Your objective: Look through the records below and collect all lines that hold the string "Sample".

[Rendered images with source text]
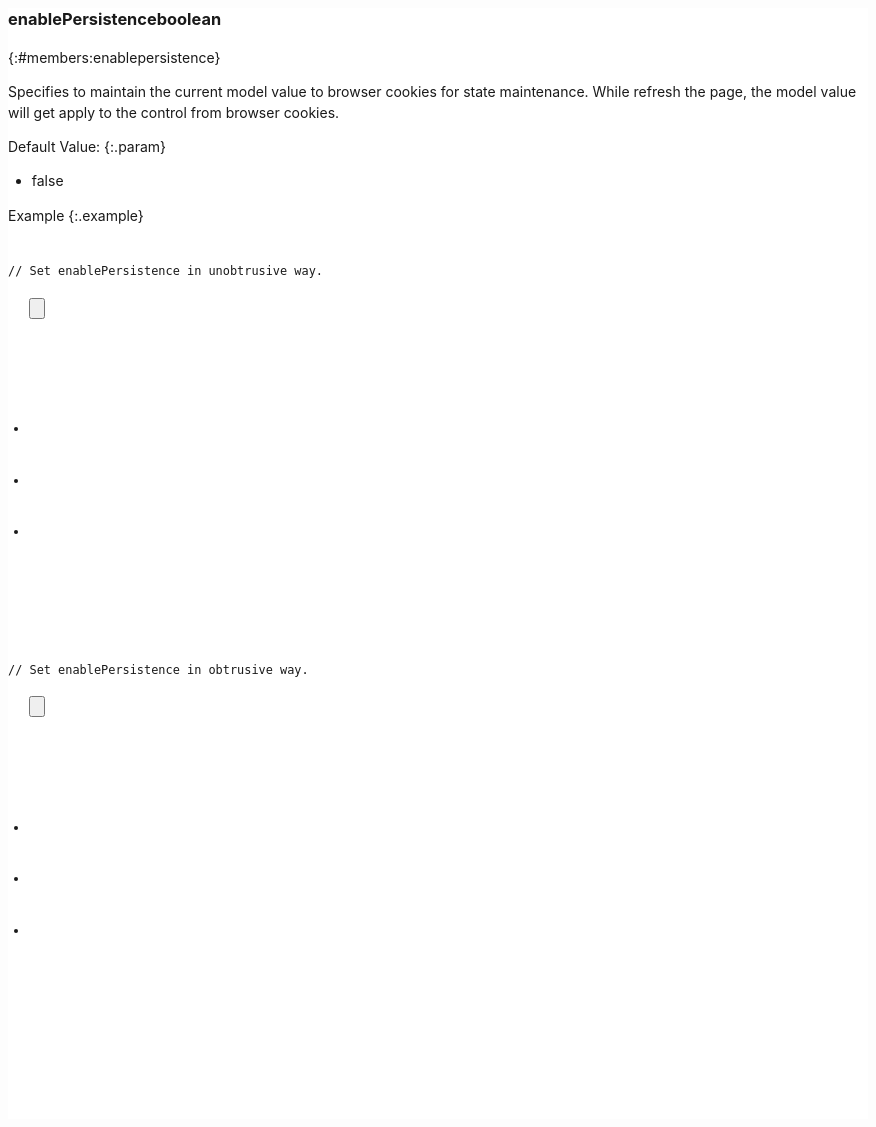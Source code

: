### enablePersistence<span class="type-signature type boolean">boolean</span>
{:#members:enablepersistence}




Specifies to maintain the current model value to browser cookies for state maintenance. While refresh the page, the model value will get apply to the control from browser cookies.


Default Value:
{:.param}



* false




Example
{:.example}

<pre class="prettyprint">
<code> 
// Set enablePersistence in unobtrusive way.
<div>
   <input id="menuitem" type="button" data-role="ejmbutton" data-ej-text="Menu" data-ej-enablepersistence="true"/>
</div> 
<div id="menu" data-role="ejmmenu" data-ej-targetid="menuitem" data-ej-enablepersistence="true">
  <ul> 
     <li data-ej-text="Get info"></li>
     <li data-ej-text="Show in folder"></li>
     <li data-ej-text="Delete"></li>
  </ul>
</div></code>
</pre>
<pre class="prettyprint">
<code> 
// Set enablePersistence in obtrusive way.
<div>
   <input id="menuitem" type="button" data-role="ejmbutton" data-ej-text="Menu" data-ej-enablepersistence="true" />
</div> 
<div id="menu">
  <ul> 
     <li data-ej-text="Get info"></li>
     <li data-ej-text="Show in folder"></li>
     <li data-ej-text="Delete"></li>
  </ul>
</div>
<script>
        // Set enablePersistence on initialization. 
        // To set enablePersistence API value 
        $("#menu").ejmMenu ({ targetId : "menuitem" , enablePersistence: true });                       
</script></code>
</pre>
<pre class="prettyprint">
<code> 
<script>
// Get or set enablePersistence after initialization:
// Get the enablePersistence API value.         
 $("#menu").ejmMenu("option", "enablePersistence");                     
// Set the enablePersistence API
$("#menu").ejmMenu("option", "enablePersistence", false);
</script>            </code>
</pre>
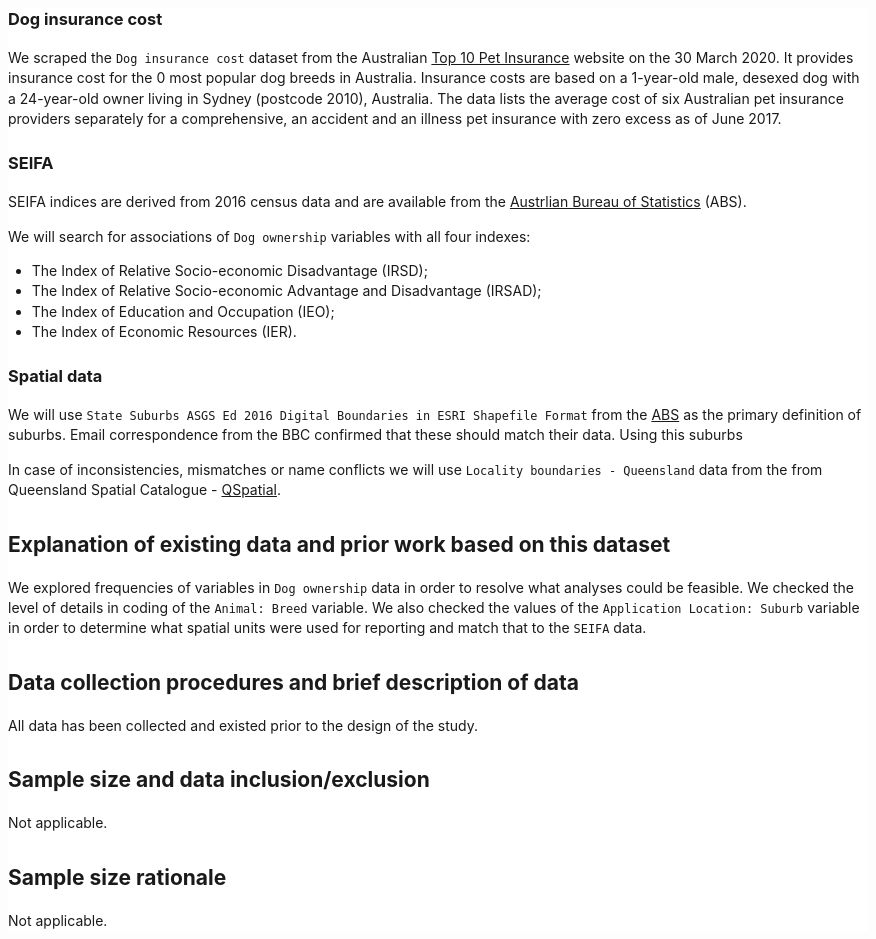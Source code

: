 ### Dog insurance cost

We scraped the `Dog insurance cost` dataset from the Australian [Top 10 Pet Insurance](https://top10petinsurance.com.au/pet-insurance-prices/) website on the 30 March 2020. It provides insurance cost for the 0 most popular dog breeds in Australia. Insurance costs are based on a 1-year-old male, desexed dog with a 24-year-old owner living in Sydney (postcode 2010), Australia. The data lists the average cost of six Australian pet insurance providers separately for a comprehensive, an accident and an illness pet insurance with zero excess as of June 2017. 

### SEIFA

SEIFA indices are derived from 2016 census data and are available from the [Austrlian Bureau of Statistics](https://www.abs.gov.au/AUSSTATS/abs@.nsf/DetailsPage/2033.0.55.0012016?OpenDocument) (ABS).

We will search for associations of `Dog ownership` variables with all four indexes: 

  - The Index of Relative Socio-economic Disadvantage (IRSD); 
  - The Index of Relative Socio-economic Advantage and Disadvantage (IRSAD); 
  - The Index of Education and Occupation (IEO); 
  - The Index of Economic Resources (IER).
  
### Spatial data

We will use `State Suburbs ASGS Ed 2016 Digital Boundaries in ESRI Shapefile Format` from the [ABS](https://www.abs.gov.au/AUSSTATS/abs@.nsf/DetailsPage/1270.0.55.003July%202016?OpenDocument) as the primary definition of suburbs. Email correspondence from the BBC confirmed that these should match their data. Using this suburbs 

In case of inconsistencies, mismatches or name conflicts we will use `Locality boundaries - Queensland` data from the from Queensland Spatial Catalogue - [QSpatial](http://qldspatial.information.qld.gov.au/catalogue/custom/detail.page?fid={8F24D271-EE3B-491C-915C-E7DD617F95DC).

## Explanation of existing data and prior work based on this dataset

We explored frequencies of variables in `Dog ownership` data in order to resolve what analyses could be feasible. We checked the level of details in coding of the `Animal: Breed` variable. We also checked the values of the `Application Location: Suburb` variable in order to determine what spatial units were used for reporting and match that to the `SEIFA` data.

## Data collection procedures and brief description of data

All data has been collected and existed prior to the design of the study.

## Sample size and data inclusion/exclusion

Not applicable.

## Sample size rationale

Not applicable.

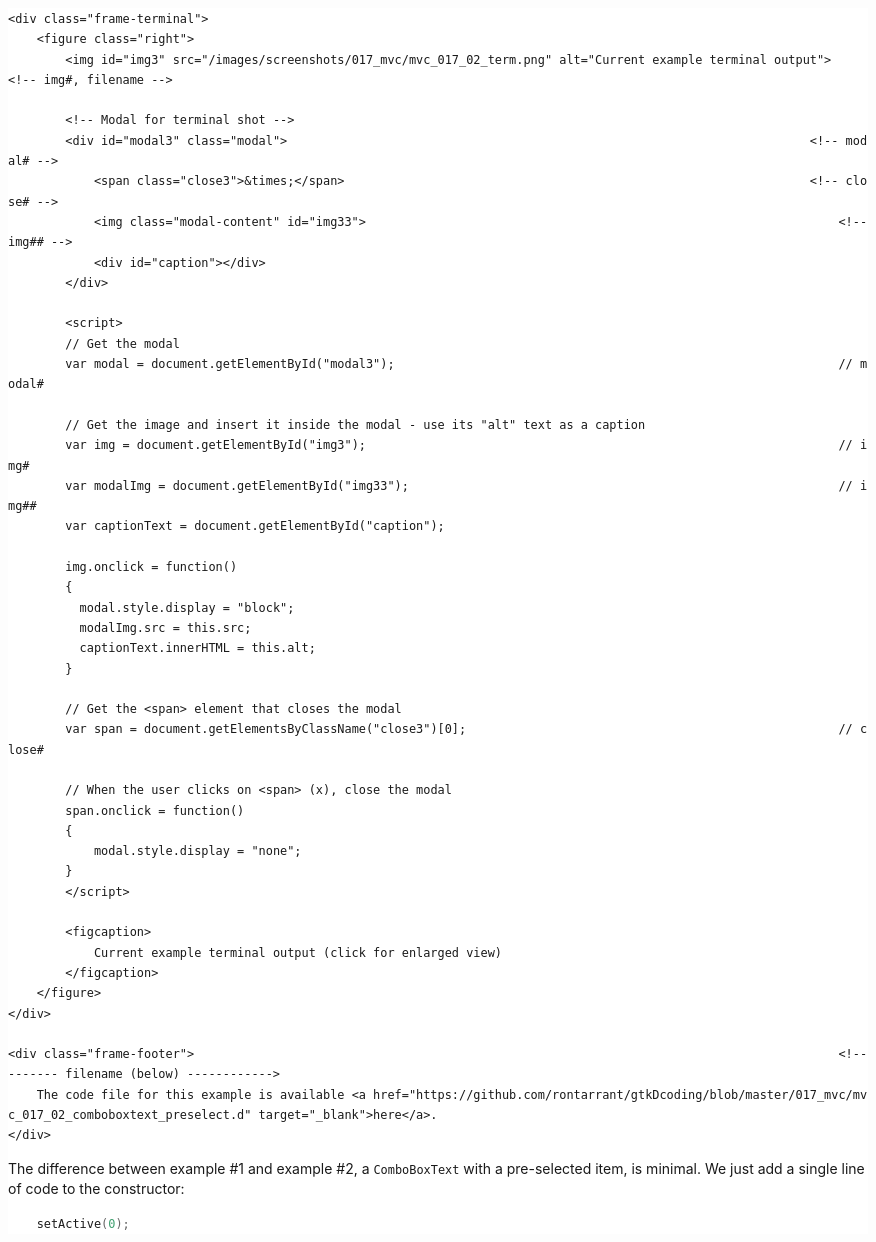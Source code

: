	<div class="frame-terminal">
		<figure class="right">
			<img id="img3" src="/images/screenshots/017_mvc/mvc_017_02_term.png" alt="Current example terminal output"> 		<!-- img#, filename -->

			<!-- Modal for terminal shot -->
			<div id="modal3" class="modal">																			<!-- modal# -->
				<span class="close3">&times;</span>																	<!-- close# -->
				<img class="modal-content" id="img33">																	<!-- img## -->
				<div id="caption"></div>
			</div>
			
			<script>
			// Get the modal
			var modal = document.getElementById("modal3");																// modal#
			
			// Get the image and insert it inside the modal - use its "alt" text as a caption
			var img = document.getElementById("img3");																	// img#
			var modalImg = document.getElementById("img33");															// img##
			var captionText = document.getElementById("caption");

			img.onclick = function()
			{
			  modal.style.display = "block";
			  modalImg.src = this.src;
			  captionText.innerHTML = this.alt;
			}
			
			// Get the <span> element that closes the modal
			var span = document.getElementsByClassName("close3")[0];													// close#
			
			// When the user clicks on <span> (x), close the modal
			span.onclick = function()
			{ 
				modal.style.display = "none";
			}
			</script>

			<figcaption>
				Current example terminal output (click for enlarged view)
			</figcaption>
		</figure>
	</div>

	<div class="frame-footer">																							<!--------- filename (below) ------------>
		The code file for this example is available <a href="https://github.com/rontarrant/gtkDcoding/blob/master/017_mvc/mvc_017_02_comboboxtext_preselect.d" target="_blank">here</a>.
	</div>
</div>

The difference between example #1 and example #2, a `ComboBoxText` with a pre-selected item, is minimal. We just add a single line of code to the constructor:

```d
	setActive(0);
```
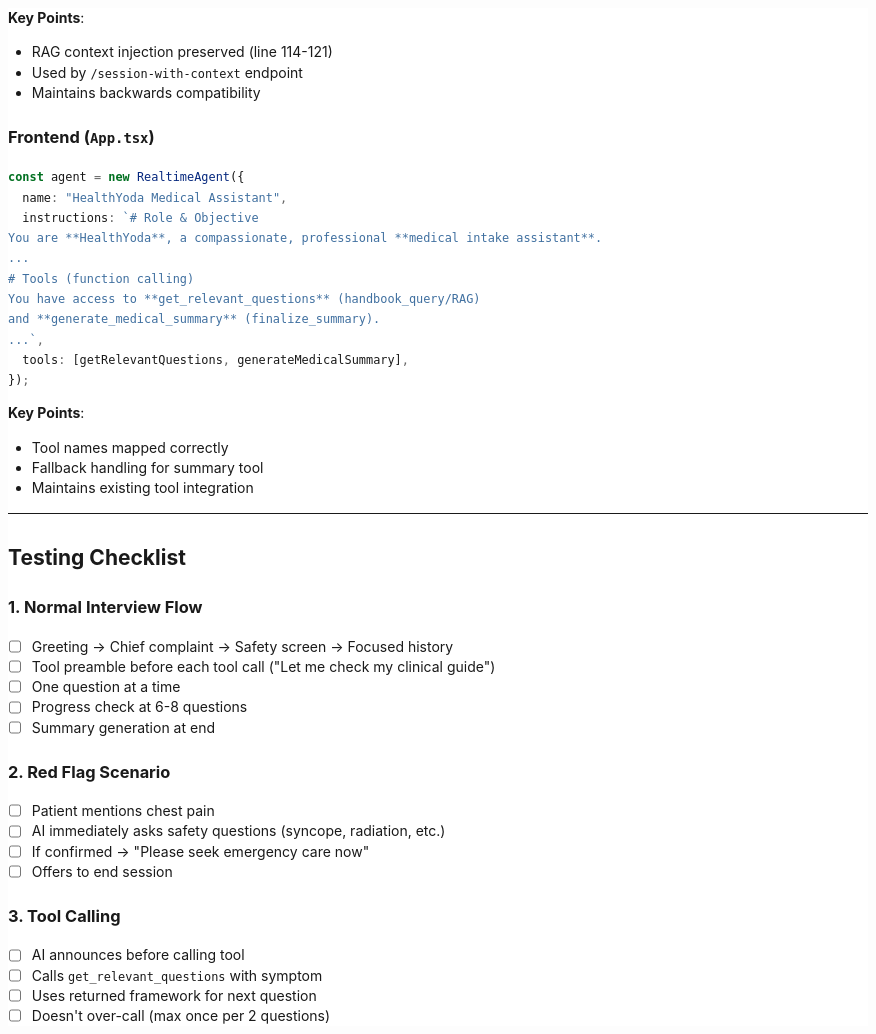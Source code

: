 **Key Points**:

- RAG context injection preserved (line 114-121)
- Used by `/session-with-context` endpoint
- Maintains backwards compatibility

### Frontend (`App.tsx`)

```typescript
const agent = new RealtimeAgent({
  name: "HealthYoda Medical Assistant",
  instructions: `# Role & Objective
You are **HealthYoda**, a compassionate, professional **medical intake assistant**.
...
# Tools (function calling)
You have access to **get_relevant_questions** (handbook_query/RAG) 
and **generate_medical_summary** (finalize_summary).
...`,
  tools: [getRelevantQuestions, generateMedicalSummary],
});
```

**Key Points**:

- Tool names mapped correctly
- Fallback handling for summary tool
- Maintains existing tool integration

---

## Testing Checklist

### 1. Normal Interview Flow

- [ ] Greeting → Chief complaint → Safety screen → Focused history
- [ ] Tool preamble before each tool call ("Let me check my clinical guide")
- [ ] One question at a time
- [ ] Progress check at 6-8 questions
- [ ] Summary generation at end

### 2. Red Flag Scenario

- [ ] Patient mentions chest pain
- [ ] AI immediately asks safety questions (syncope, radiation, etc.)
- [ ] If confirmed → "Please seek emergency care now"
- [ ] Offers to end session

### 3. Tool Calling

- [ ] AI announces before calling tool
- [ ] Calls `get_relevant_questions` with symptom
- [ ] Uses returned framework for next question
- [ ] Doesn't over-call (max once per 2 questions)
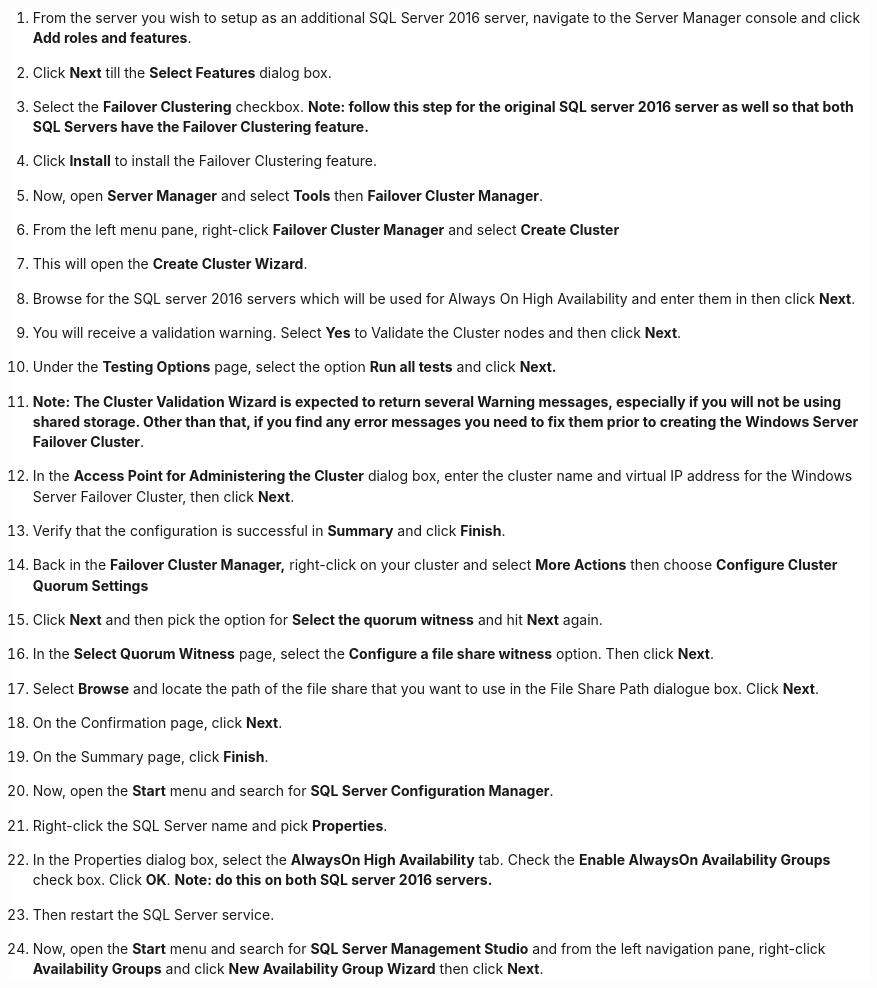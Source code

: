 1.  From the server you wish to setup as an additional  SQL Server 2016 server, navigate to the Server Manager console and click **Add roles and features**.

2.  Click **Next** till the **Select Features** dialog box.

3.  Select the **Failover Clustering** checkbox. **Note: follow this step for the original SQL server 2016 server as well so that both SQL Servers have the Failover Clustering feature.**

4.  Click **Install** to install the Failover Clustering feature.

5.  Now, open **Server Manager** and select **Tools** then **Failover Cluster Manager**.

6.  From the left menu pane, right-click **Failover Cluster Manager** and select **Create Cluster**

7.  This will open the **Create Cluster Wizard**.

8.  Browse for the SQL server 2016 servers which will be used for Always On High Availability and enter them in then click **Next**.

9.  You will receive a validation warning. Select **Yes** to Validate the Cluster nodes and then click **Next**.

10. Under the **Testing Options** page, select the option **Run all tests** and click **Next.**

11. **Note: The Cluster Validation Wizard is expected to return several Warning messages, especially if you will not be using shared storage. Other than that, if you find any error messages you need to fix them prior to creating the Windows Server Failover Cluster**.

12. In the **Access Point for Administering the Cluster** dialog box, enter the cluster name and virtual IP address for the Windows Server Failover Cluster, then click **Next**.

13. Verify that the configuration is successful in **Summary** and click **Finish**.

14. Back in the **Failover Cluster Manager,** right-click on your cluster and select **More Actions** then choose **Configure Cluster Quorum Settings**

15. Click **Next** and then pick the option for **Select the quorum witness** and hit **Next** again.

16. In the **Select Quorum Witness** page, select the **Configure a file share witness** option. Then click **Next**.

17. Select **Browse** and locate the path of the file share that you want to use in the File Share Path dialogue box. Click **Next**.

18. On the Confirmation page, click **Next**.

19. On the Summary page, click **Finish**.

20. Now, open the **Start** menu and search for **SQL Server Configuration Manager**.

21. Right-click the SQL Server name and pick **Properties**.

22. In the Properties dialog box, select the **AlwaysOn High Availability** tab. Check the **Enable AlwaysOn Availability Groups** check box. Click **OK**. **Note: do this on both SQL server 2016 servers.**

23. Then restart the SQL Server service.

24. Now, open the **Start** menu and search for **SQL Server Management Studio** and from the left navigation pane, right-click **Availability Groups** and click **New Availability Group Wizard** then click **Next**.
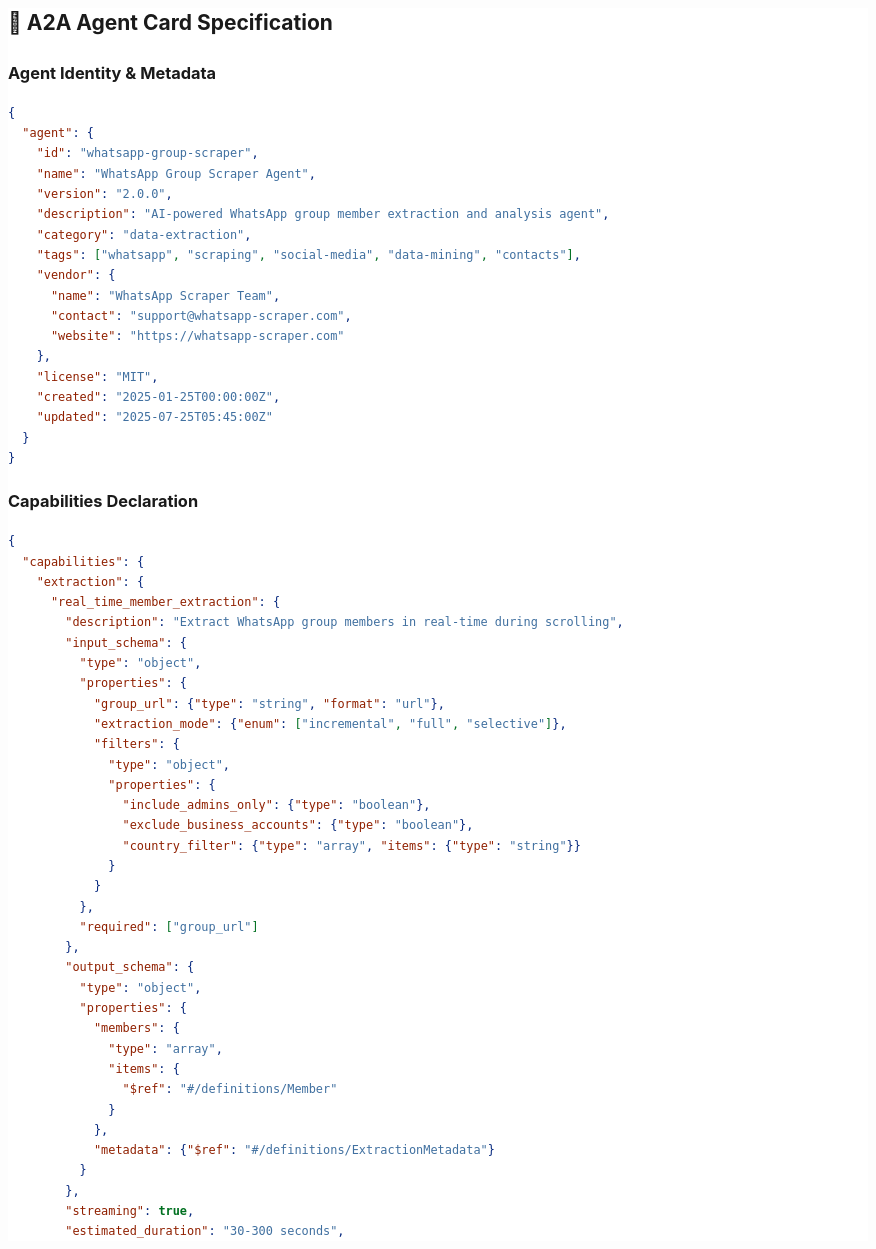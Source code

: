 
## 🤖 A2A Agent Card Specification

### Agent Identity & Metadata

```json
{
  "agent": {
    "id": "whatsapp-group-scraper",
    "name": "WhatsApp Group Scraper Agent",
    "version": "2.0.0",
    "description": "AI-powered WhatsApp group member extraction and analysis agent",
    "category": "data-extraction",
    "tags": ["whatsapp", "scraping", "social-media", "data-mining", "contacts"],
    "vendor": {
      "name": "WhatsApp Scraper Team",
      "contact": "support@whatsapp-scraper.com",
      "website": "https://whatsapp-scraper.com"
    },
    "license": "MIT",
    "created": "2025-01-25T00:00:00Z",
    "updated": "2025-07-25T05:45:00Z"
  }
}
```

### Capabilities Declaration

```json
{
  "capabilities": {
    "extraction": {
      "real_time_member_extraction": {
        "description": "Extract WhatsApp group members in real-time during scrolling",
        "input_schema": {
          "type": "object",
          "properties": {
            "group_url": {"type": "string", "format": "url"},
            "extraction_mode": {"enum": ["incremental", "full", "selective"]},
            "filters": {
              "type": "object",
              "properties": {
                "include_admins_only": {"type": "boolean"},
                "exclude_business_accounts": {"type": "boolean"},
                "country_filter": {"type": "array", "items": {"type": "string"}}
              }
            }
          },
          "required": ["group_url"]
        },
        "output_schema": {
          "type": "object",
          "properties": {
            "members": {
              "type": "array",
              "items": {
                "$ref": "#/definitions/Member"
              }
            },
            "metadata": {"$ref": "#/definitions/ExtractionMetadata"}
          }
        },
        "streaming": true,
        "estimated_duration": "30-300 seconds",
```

Answer to the problem:
## Sample size and data inclusion/exclusion
## Sample size rationale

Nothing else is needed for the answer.